The Supreme Court has indefinitely blocked cameras from covering the high-profile federal court trial on the constitutionality of California’s ban on same-sex marriage.

The high court split 5-4 today, with the conservative justices in the majority.

Now in its third day, the trial in federal court in San Francisco is over the state’s voter-approved ban on gay marriage.

The presiding judge, Vaughn Walker, had proposed posting recordings of the trial on the court’s Web site after several hours of delay and allowing real-time streaming of the trial for viewing in other federal courthouses in California, New York, Oregon and Washington.

Gay rights advocates were calling Judge Walker’s earlier ruling a step towards openness and transparency. Proposition 8 supporters (who hope to uphold the voters’ ban on same-sex marriage in case you’ve been on another planet and missed the back story) were clearly — and probably rightly — afraid their supporters would fear being outed and skip testifying. A thoughtful person who lives in my house suggested it could be a bad precedent.

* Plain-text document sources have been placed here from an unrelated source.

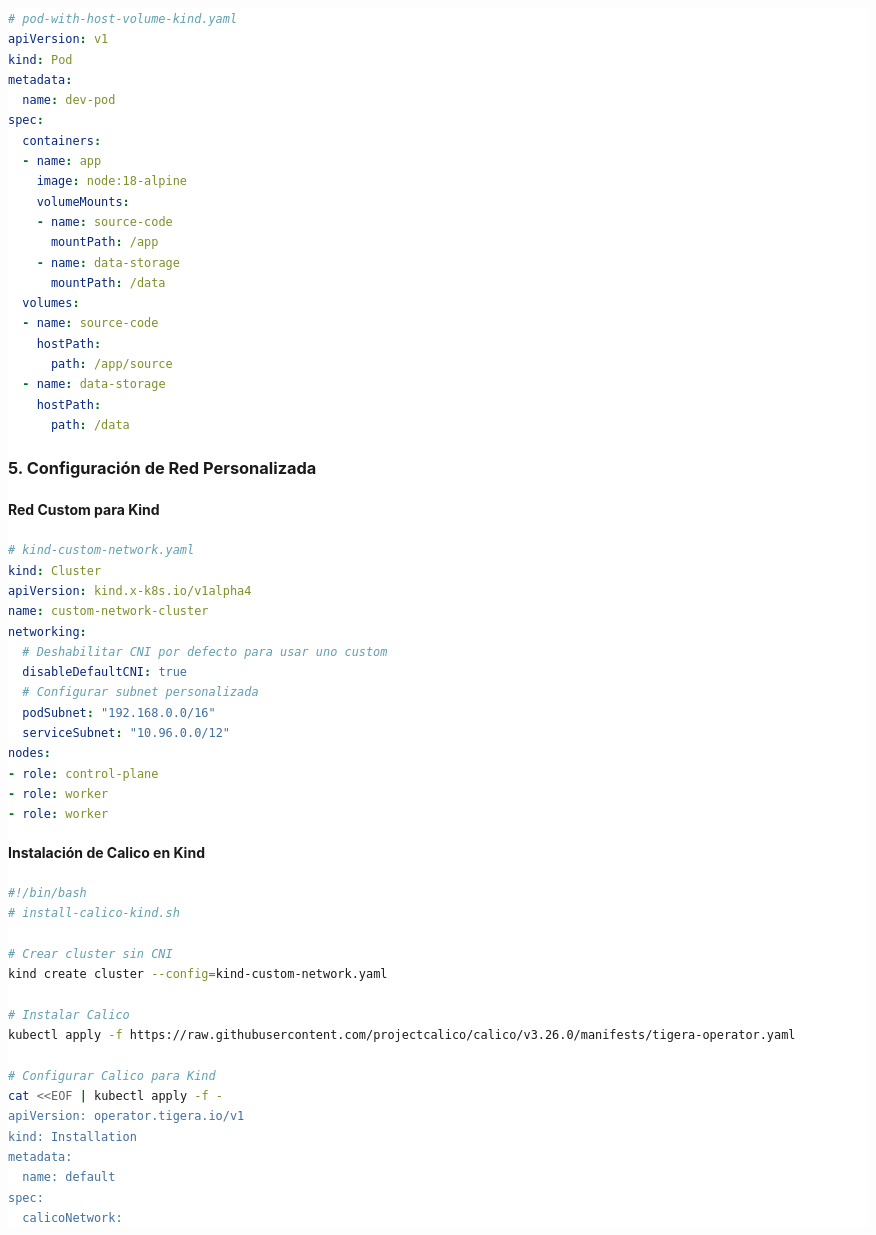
 ```yaml
# pod-with-host-volume-kind.yaml
apiVersion: v1
kind: Pod
metadata:
  name: dev-pod
spec:
  containers:
  - name: app
    image: node:18-alpine
    volumeMounts:
    - name: source-code
      mountPath: /app
    - name: data-storage
      mountPath: /data
  volumes:
  - name: source-code
    hostPath:
      path: /app/source
  - name: data-storage
    hostPath:
      path: /data
```

### 5. Configuración de Red Personalizada

#### Red Custom para Kind
```yaml
# kind-custom-network.yaml
kind: Cluster
apiVersion: kind.x-k8s.io/v1alpha4
name: custom-network-cluster
networking:
  # Deshabilitar CNI por defecto para usar uno custom
  disableDefaultCNI: true
  # Configurar subnet personalizada
  podSubnet: "192.168.0.0/16"
  serviceSubnet: "10.96.0.0/12"
nodes:
- role: control-plane
- role: worker
- role: worker
```

#### Instalación de Calico en Kind
```bash
#!/bin/bash
# install-calico-kind.sh

# Crear cluster sin CNI
kind create cluster --config=kind-custom-network.yaml

# Instalar Calico
kubectl apply -f https://raw.githubusercontent.com/projectcalico/calico/v3.26.0/manifests/tigera-operator.yaml

# Configurar Calico para Kind
cat <<EOF | kubectl apply -f -
apiVersion: operator.tigera.io/v1
kind: Installation
metadata:
  name: default
spec:
  calicoNetwork:
```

I personally was looking forward to looking in. But the Supreme Court didn’t consult with any of us. So now we’ll wait to see what they have to say when, as expected, this case gets to their chambers on appeal.

Supreme Court indefinitely blocks cameras from Prop. 8 trial – latimes.com.

One response

  1. I suppose there are times when conditions suggest that cameras not be present; however there is a reason most courtrooms have seats for the public to view a trial. And in the case where there are millions who might like to hear the arguments and millions whose lives are deeply affected by the decision, it seems as if having a tape delayed broadcast of the hearing is in the public interest. There is not enough transparency in all areas of our government…and a little sunshine on the process is in our best interest.